Knowing this historical background is useful in pondering on the contemporary question: Would it be feasible to introduce a subtype of schizophrenic disorder based on the accumulated data of psychotraumatology during the last three decades? Should this be in regard of the childhood adversity or better, phenomenological; i.e. on the basis of dissociative symptoms? As childhood traumata have been shown to have an impact on several psychiatric disorders already, such a subtyping should be based on the latter. Several studies have shown that a dissociative subgroup exists in schizophrenia and is usually related to a high frequency of childhood trauma reports, even subgroups of this subtype based on both phenomenological differences as well as different types of anteceding childhood appear.
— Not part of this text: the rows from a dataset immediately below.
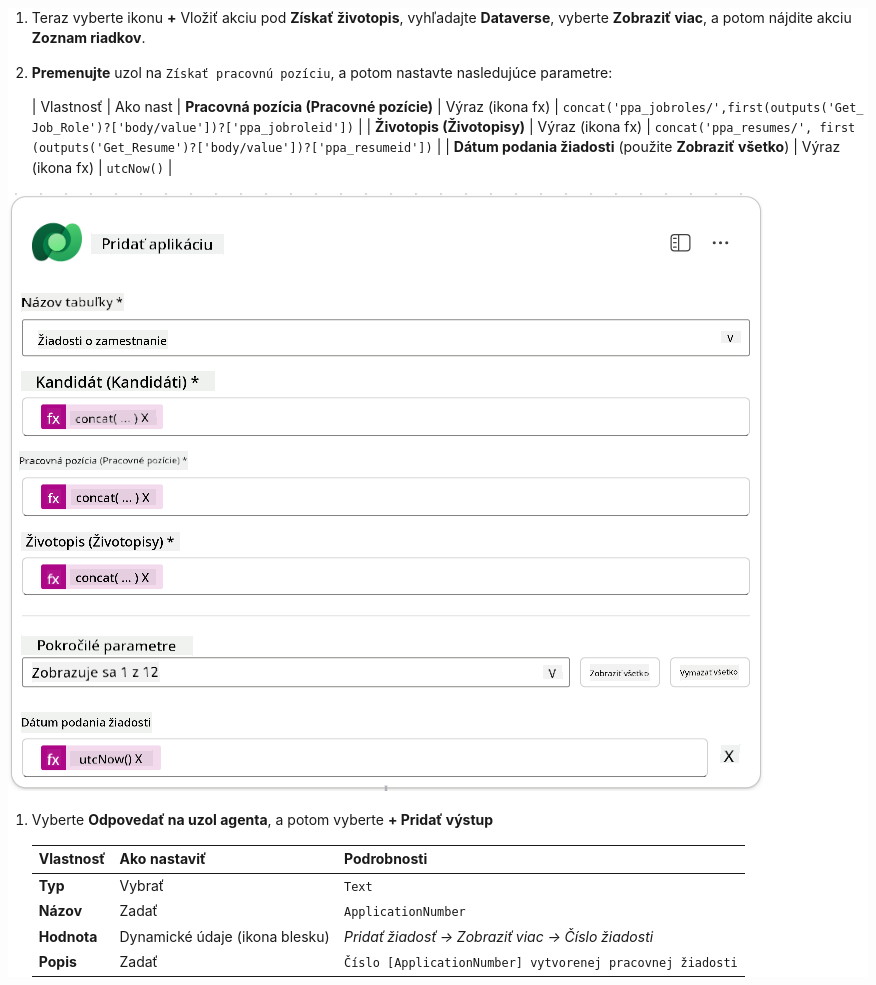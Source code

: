 
1. Teraz vyberte ikonu **+** Vložiť akciu pod **Získať životopis**, vyhľadajte **Dataverse**, vyberte **Zobraziť viac**, a potom nájdite akciu **Zoznam riadkov**.

1. **Premenujte** uzol na `Získať pracovnú pozíciu`, a potom nastavte nasledujúce parametre:

    | Vlastnosť        | Ako nast
| **Pracovná pozícia (Pracovné pozície)** | Výraz (ikona fx) | `concat('ppa_jobroles/',first(outputs('Get_Job_Role')?['body/value'])?['ppa_jobroleid'])` |
| **Životopis (Životopisy)**              | Výraz (ikona fx) | `concat('ppa_resumes/', first(outputs('Get_Resume')?['body/value'])?['ppa_resumeid'])` |
| **Dátum podania žiadosti** (použite **Zobraziť všetko**) | Výraz (ikona fx) | `utcNow()` |

![Pridať žiadosť](../../../../../translated_images/8-add-application-4.68b07059f373c4ef5dc5078da3ae5690525a352a88d0a5bc8de4edf0ce7d4d72.sk.png)

1. Vyberte **Odpovedať na uzol agenta**, a potom vyberte **+ Pridať výstup**

     | Vlastnosť       | Ako nastaviť                   | Podrobnosti                                      |
     | --------------- | ------------------------------ | ----------------------------------------------- |
     | **Typ**         | Vybrať                        | `Text`                                          |
     | **Názov**       | Zadať                         | `ApplicationNumber`                             |
     | **Hodnota**     | Dynamické údaje (ikona blesku) | *Pridať žiadosť → Zobraziť viac → Číslo žiadosti* |
     | **Popis**       | Zadať                         | `Číslo [ApplicationNumber] vytvorenej pracovnej žiadosti` |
Hence, a dissociative subtype of schizophrenia [2] is warranted to be considered as the best studied and clinically valid proposal. It is hoped that such a step forward not only contributes to the modern psychotraumatology research but also to a refinement of the research in the spectrum of psychotic disorders. Last but not least, this would enhance innovations in psychiatry which would largely serve to the patients in terms of more effective treatment [20,21].